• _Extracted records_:
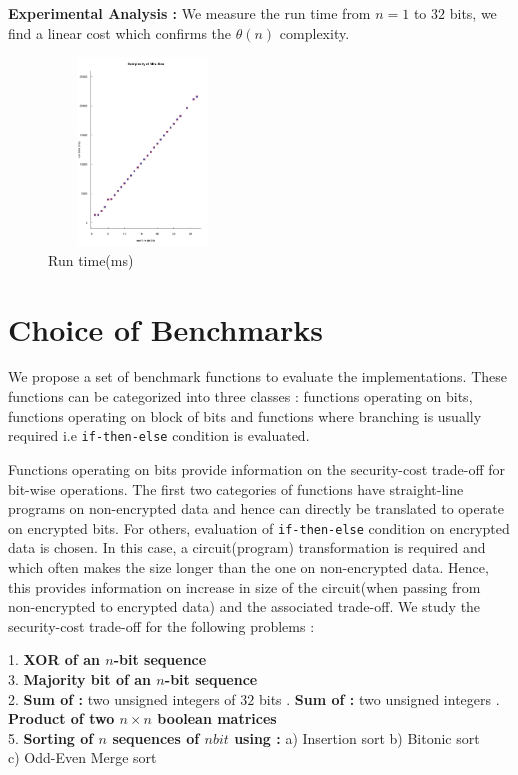 \documentclass{acm_proc_article-sp}
\begin{document}
\textbf{Experimental Analysis :} We measure the run time from $n=1$ to $32$ bits, we find a linear cost which confirms the $\theta(n)$ complexity.

\begin{figure}[!h] %
\centering
\includegraphics[width=5cm,height=5cm]{f2.pdf} 
\caption{Run time(ms)} 
\label{image_f2} %
\end{figure}

\section{Choice of Benchmarks}
\label{sec:bm}

We propose a set of benchmark functions to evaluate the implementations. These functions can be categorized into three classes : functions operating on bits, functions operating on block of bits and functions where branching is usually required i.e \texttt{if-then-else} condition is evaluated.

Functions operating on bits provide information on the security-cost trade-off for bit-wise operations. The first two categories of functions have straight-line programs on non-encrypted data and hence can directly be translated to operate on encrypted bits. For others, evaluation of \texttt{if-then-else} condition on encrypted data is chosen. In this case, a circuit(program) transformation is required and which often makes the size longer than the one on non-encrypted data. Hence, this provides information on increase in size of the circuit(when passing from non-encrypted to encrypted data) and the associated trade-off. We study the security-cost trade-off for the following problems : 

1. \textbf{XOR of an $n$-bit sequence}\\
3. \textbf{Majority bit of an $n$-bit sequence} \\
2. \textbf{Sum of :}  two unsigned integers of $32$ bits  . \textbf{Sum of :}  two unsigned integers  . \textbf{Product of two $n\times n$ boolean matrices} \\
5. \textbf{Sorting of $n$ sequences of $nbit$ using :} \newline\noindent
\phantom{x}\hspace{3ex} a) Insertion sort \phantom{x}\hspace{2ex} b) Bitonic sort \\
	\phantom{x}\hspace{3ex} 	     c) Odd-Even Merge sort 
\end{document}

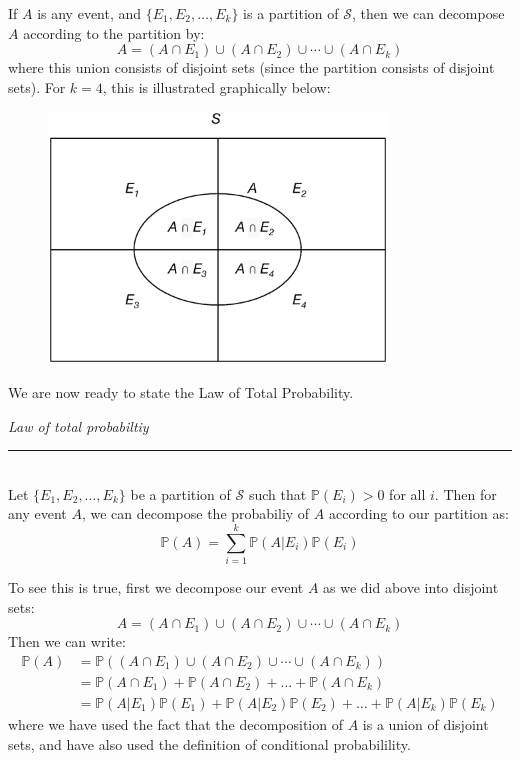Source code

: \documentclass[12pt]{article}
\theoremstyle{definition}
\theoremstyle{remark}
\def\P{{\mathbb P}}
\def\cals{{\mathcal S}}
\begin{document}
If $A$ is any event, and $\{E_1, E_2, \dots, E_k\}$ is a partition of $\cals$, then we can decompose $A$ according to the partition by:
\[
A = (A \cap E_1) \cup (A \cap E_2) \cup \cdots \cup (A \cap E_k)
\]
where this union consists of disjoint sets (since the partition consists of disjoint sets). For $k = 4$, this is illustrated graphically below:
\begin{figure}[H]
\centering
\includegraphics[width=9cm]{partition2.eps}
\end{figure}

We are now ready to state the Law of Total Probability.

\begin{framed}
\emph{Law of total probabiltiy}\\
  \rule{\dimexpr{}\fboxrule}{.1pt} \\
Let $\{E_1, E_2, \dots, E_k\}$ be a partition of $\cals$ such that $\P(E_i) > 0$ for all $i$. Then for any event $A$, we can decompose the probabiliy of $A$ according to our partition as:
\[
\P(A) = \sum_{i = 1}^k \P(A|E_i)\P(E_i)
\]
\end{framed}
To see this is true, first we decompose our event $A$ as we did above into disjoint sets:
\[
A = (A \cap E_1) \cup (A \cap E_2) \cup \cdots \cup (A \cap E_k)
\]
Then we can write:
\begin{align*}
\P(A) &= \P( (A \cap E_1) \cup (A \cap E_2) \cup \cdots \cup (A \cap E_k) ) \\
&= \P(A \cap E_1) + \P(A \cap E_2) + \dots + \P(A \cap E_k) \\
&= \P(A|E_1)\P(E_1) + \P(A|E_2)\P(E_2) + \dots + \P(A|E_k)\P(E_k) 
\end{align*}
where we have used the fact that the decomposition of $A$ is a union of disjoint sets, and have also used the definition of conditional probabilility.\\
\end{document}
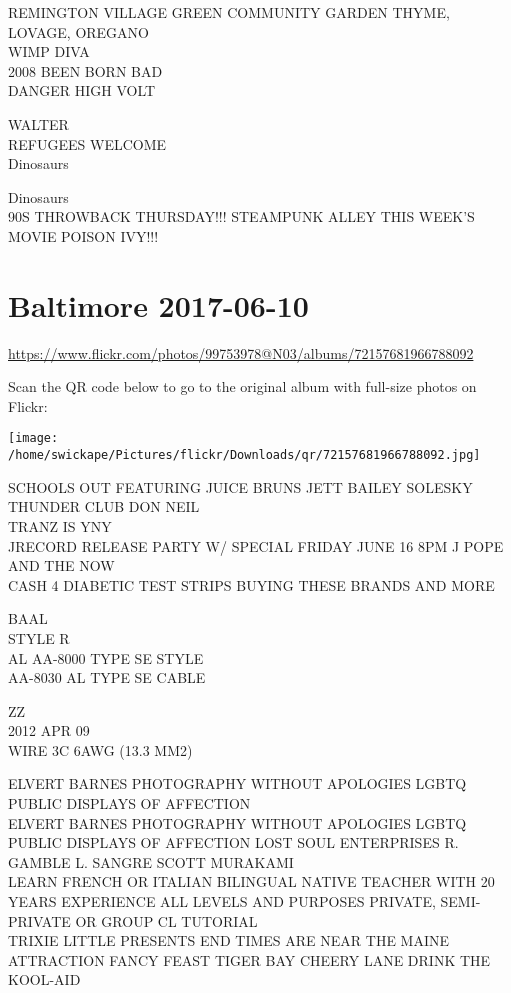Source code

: \documentclass[10pt,letterpaper]{article}
\begin{document}
REMINGTON VILLAGE GREEN COMMUNITY GARDEN THYME, LOVAGE, OREGANO\\
WIMP DIVA\\
2008 BEEN BORN BAD\\
DANGER HIGH VOLT

WALTER\\
REFUGEES WELCOME\\
Dinosaurs

Dinosaurs\\
90S THROWBACK THURSDAY!!! STEAMPUNK ALLEY THIS WEEK'S MOVIE POISON IVY!!!
\pagebreak

\section*{Baltimore 2017-06-10}

\url{https://www.flickr.com/photos/99753978@N03/albums/72157681966788092}

Scan the QR code below to go to the original album with full-size photos on Flickr:

\texttt{[image: /home/swickape/Pictures/flickr/Downloads/qr/72157681966788092.jpg]}
\pagebreak

SCHOOLS OUT FEATURING JUICE BRUNS JETT BAILEY SOLESKY THUNDER CLUB DON NEIL\\
TRANZ IS YNY\\
JRECORD RELEASE PARTY W/ SPECIAL FRIDAY JUNE 16 8PM J POPE AND THE NOW\\
CASH 4 DIABETIC TEST STRIPS BUYING THESE BRANDS AND MORE

BAAL\\
STYLE R\\
AL AA{-}8000 TYPE SE STYLE\\
AA{-}8030 AL TYPE SE CABLE

ZZ\\
2012 APR 09\\
WIRE 3C 6AWG (13.3 MM2)

ELVERT BARNES PHOTOGRAPHY WITHOUT APOLOGIES LGBTQ PUBLIC DISPLAYS OF AFFECTION\\
ELVERT BARNES PHOTOGRAPHY WITHOUT APOLOGIES LGBTQ PUBLIC DISPLAYS OF AFFECTION LOST SOUL ENTERPRISES R. GAMBLE L. SANGRE SCOTT MURAKAMI\\
LEARN FRENCH OR ITALIAN BILINGUAL NATIVE TEACHER WITH 20 YEARS EXPERIENCE ALL LEVELS AND PURPOSES PRIVATE, SEMI{-}PRIVATE OR GROUP CL TUTORIAL\\
TRIXIE LITTLE PRESENTS END TIMES ARE NEAR THE MAINE ATTRACTION FANCY FEAST TIGER BAY CHEERY LANE DRINK THE KOOL{-}AID
\end{document}
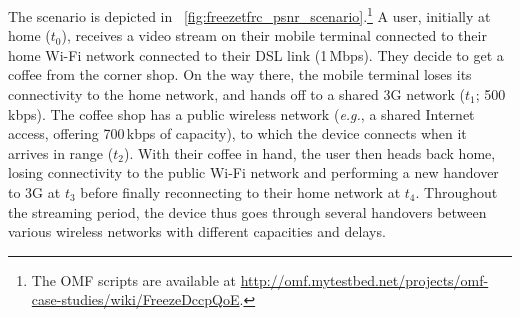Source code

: \documentclass[twocolumn]{nictatechreport}
\newcommand{\latinlocution}[1]{\textit{#1}}
\newcommand{\eg}{\latinlocution{e.g.}}
\begin{document}
The scenario is depicted in
\figurename~\ref{fig:freezetfrc_psnr_scenario}.\footnote{The OMF scripts are
available at
\url{http://omf.mytestbed.net/projects/omf-case-studies/wiki/FreezeDccpQoE}.} A
user, initially at home ($t_0$), receives a video stream on their mobile
terminal connected to their home Wi-Fi network connected to their DSL link
(1\,Mbps).  They decide to get a coffee from the corner shop. On the way there,
the mobile terminal loses its connectivity to the home network, and hands off to
a shared 3G network ($t_1$; 500\,kbps). The coffee shop has a public wireless network
(\eg, a shared Internet access, offering 700\,kbps of capacity), to which the
device connects when it arrives in range ($t_2$).  With their coffee in hand,
the user then heads back home, losing connectivity to the public Wi-Fi network
and performing a new handover to 3G at $t_3$ before finally reconnecting to
their home network at $t_4$.  Throughout the streaming period, the device thus
goes through several handovers between various wireless networks with different
capacities and delays.
\end{document}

• _ABOUT THIS TASK_:
Filter the data down to the lines that contain the string "hspace", and copy them.

• _ANSWER TO THIS EXERCISE_:
\phantom{x}\hspace{3ex} a) Insertion sort \phantom{x}\hspace{2ex} b) Bitonic sort \\
	\phantom{x}\hspace{3ex} 	     c) Odd-Even Merge sort 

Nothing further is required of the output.